For any \(t_{1},t_{2} \in\mathbb{R}\), and \(t_{1} \geq t_{2}\),
$$\begin{aligned} N_{\beta}(x,t_{1}) - N_{\beta}(x,t_{2}) =& \frac{\alpha t_{1}}{\alpha t_{1} + \gamma \Vert x\Vert _{\beta}} - \frac{\alpha t_{2}}{\alpha t_{2} + \gamma \Vert x\Vert _{\beta}} \\ =& \frac{\alpha t_{1}(\alpha t_{2} + \gamma \Vert x\Vert _{\beta}) - \alpha t_{2}(\alpha t_{1} + \gamma \Vert x\Vert _{\beta})}{(\alpha t_{1} + \gamma \Vert x\Vert _{\beta})(\alpha t_{2} + \gamma \Vert x\Vert _{\beta})} \\ =&\frac{(t_{1}-t_{2})\alpha\gamma \Vert x\Vert _{\beta}}{(\alpha t_{1} + \gamma \Vert x\Vert _{\beta})(\alpha t_{2} + \gamma \Vert x\Vert _{\beta})} \geq0. \end{aligned}$$
So \(N_{\beta}(x,\cdot)\) is a non-decreasing function of \(\mathbb{R}\), which proves (N5). □

Definition 1.4

Let \((X,N_{\beta})\) be a fuzzy β-normed vector space.
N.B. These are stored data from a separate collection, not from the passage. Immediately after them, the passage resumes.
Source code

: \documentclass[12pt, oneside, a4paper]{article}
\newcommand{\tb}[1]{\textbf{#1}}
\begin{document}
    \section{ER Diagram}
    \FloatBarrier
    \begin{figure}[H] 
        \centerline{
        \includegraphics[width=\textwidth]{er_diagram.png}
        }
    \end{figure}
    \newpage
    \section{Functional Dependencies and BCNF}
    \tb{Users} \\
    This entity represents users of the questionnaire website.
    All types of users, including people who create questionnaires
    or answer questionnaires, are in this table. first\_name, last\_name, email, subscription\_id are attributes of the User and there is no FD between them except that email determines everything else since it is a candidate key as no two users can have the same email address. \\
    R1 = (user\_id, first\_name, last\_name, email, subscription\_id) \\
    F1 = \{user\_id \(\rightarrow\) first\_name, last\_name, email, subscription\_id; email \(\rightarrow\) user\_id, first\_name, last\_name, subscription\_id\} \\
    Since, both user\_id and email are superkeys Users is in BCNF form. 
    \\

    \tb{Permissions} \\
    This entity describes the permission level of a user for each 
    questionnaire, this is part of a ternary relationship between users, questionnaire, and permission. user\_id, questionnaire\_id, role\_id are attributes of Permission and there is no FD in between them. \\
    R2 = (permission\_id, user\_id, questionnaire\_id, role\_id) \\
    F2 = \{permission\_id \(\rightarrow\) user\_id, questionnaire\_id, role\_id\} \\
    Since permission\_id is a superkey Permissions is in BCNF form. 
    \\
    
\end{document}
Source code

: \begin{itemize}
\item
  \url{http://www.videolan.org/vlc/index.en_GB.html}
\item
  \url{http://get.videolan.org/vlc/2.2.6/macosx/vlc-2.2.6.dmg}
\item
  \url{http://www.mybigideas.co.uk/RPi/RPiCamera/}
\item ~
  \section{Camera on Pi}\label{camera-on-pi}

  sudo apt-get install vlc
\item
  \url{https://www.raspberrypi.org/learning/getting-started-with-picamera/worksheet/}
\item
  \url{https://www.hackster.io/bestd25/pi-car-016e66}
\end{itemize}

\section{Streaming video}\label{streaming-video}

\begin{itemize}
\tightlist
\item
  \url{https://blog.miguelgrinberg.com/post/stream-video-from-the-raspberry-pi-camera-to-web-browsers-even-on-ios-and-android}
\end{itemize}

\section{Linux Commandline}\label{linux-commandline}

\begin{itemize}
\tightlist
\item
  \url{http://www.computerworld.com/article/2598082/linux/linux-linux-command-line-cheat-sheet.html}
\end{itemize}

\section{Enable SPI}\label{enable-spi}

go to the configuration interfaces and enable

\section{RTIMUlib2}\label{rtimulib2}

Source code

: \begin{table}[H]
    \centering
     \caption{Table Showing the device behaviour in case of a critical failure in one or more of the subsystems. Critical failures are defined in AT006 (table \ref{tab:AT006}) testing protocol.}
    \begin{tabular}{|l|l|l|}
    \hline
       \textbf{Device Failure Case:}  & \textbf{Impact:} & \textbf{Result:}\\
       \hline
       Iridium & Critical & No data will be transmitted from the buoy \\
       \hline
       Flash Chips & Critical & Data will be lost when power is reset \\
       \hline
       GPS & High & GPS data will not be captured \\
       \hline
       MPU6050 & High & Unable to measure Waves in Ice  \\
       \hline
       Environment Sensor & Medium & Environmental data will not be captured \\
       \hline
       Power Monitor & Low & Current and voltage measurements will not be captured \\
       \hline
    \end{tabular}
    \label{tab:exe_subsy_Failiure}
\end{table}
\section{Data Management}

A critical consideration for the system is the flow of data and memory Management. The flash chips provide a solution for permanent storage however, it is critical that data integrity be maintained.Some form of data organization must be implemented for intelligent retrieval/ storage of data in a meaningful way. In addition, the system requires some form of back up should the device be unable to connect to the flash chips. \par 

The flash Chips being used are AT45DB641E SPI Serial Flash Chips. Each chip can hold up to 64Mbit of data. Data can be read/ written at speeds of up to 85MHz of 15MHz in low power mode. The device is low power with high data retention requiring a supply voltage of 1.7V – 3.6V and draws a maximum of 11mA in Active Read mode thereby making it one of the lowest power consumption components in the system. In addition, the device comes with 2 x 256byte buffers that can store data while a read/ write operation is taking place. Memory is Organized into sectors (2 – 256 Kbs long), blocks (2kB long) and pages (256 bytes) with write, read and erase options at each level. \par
A sequence \(\{x_{n}\}\) in X is said to be convergent or converge if there exists an \(x \in X\) such that \(\lim_{n\rightarrow\infty}N_{\beta}(x_{n}-x,t)=1 \) for all \(t>0\). In this case, x is called the limit of the sequence \(\{x_{n}\}\) in X and we denote \(N_{\beta}\)-\(\lim_{n\rightarrow\infty}x_{n}=x\).

Definition 1.5

Let \((X,N_{\beta})\) be a fuzzy β-normed vector space. A sequence \(\{x_{n}\}\) in X is called Cauchy if for each \(\varepsilon> 0\) and each \(t>0\) there exists an \(n_{0}\in\mathbb {N}\) such that for all \(n \geq n_{0}\) and all \(p>0\), we have \(N_{\beta }(x_{n+p}-x_{n},t)>1-\varepsilon\).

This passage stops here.